Freaky · on Nov 14, 2023

> We were very generous in terms of warm-up time. Each benchmark was run for 1000 iterations, and the first half of all the iterations were discarded as warm-up time, giving each JIT a more than fair chance to reach peak performance.

1,000 iterations isn't remotely generous for JRuby, unfortunately - JVM's Tier-3 compilation only kicks in by default around 2,000, and full tier-4 is only considered beyond 15,000. I've observed this to have quite a substantial effect, for instance bringing manticore (JRuby wrapper for Apache's Java HttpClient) down from merely "okay" performance after 10,000 requests to pretty much matching the curb C extension under MRI after 20,000.

You can tweak it to be more aggressive, but I guess this puts more pressure on the compiler threads and their memory use, while reducing the run-time profiling data they use to optimize most effectively. It perhaps also risks more churn from deoptimization. I kind of felt like I'd be better off trying to formalise the warmup process.

It's rather a shame that all this warmup work is one-shot. It would be far less obnoxious if it could be preserved across runs - I believe some alternative Java runtimes support something like that, though given JRuby's got its own JIT targetting Java bytecode I dare say it would require work there as well.

Twirrim · on Nov 14, 2023

Agreed, the JVM's thresholds for method compilation is higher than the test strategy seemed to account for.

Also, quoting from the site:

    TruffleRuby eventually outperforms the other JITs, but it takes about two minutes to do so. It is also initially quite a bit slower than the CRuby interpreter, taking over 110 seconds to catch up to the interpreter’s speed. This would be problematic in a production context such as Shopify’s, because it can lead to much slower response times for some customers, which could translate into lost business.

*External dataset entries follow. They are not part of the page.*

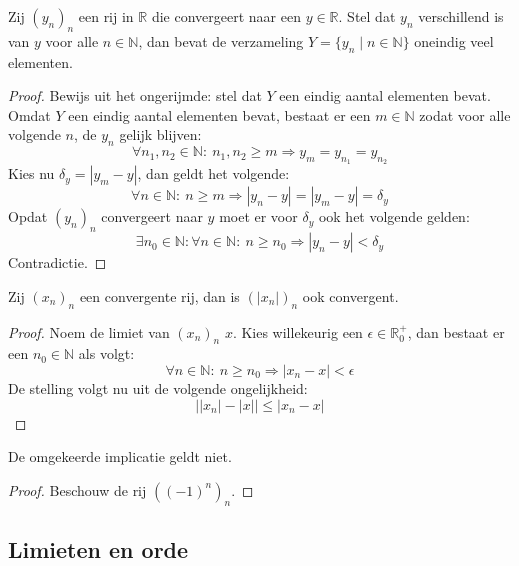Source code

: \documentclass[main.tex]{subfiles}
\begin{document}
\begin{st}
  Zij $(y_{n})_{n}$ een rij in $\mathbb{R}$ die convergeert naar een $y\in \mathbb{R}$.
  Stel dat $y_{n}$ verschillend is van $y$ voor alle $n\in \mathbb{N}$, dan bevat de verzameling $Y = \{y_{n}\mid n\in \mathbb{N}\}$ oneindig veel elementen.

  \begin{proof}
    Bewijs uit het ongerijmde: stel dat $Y$ een eindig aantal elementen bevat.\\
    Omdat $Y$ een eindig aantal elementen bevat, bestaat er een $m\in \mathbb{N}$ zodat voor alle volgende $n$, de $y_{n}$ gelijk blijven:
    \[ \forall n_{1},n_{2}\in \mathbb{N}:\ n_{1},n_{2} \ge m \Rightarrow y_{m} = y_{n_{1}} = y_{n_{2}} \]
    Kies nu $\delta_{y} = |y_{m}-y|$, dan geldt het volgende:
    \[ \forall n\in \mathbb{N}:\ n \ge m \Rightarrow |y_{n}-y| = |y_{m}-y| = \delta_{y} \]
    Opdat $(y_{n})_{n}$ convergeert naar $y$ moet er voor $\delta_{y}$ ook het volgende gelden:
    \[ \exists n_{0} \in \mathbb{N}: \forall n \in \mathbb{N}:\ n \ge n_{0} \Rightarrow |y_{n}-y| < \delta_{y} \]
    Contradictie.
\feed
  \end{proof}
\end{st}

\begin{st}
  Zij $(x_{n})_{n}$ een convergente rij, dan is $(|x_{n}|)_{n}$ ook convergent.

  \begin{proof}
    Noem de limiet van $(x_{n})_{n}$ $x$.
    Kies willekeurig een $\epsilon\in\mathbb{R}_{0}^{+}$, dan bestaat er een $n_{0}\in\mathbb{N}$ als volgt:
    \[ \forall n\in\mathbb{N}:\ n\ge n_{0} \Rightarrow |x_{n}-x| < \epsilon \]
    De stelling volgt nu uit de volgende ongelijkheid:
    \[ \left| |x_{n}| - |x| \right| \le |x_{n}-x| \]
  \end{proof}
\end{st}

\begin{tvb}
  De omgekeerde implicatie geldt niet.
  
  \begin{proof}
    Beschouw de rij $((-1)^{n})_{n}$.
  \end{proof}
\end{tvb}


\subsection{Limieten en orde}
\label{sec:limieten-en-orde}
\end{document}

There's always ways around that, for example pushing artificial traffic at a node as part of a deployment process, prior to exposing it to customers. I've known places that have opted for that approach, because it made the best sense for them. The initial latency hit of JIT warm-up wasn't a good fit for their needs, while every other aspect of using a JIT'd language was.

As ever, depends on the trade-off if it's worth the extra work to do that. e.g. if I could see after 5-10 minutes that TruffleRuby was, say, 25% faster than YJIT, then that extra engineering effort may be the right choice.

edit: Some folks throw traffic at nodes before exposing them to customers to ensure that their caches are warm, too. It's not necessarily something limited to JIT'd languages/runtimes.

MarkSweep · on Nov 15, 2023

If you are able to snapshot the state of the JIT, you can do the warming on a single node. The captured JIT state can then be deployed to other machines, saving them from spending time doing the warming. This increases the utilization of your machines.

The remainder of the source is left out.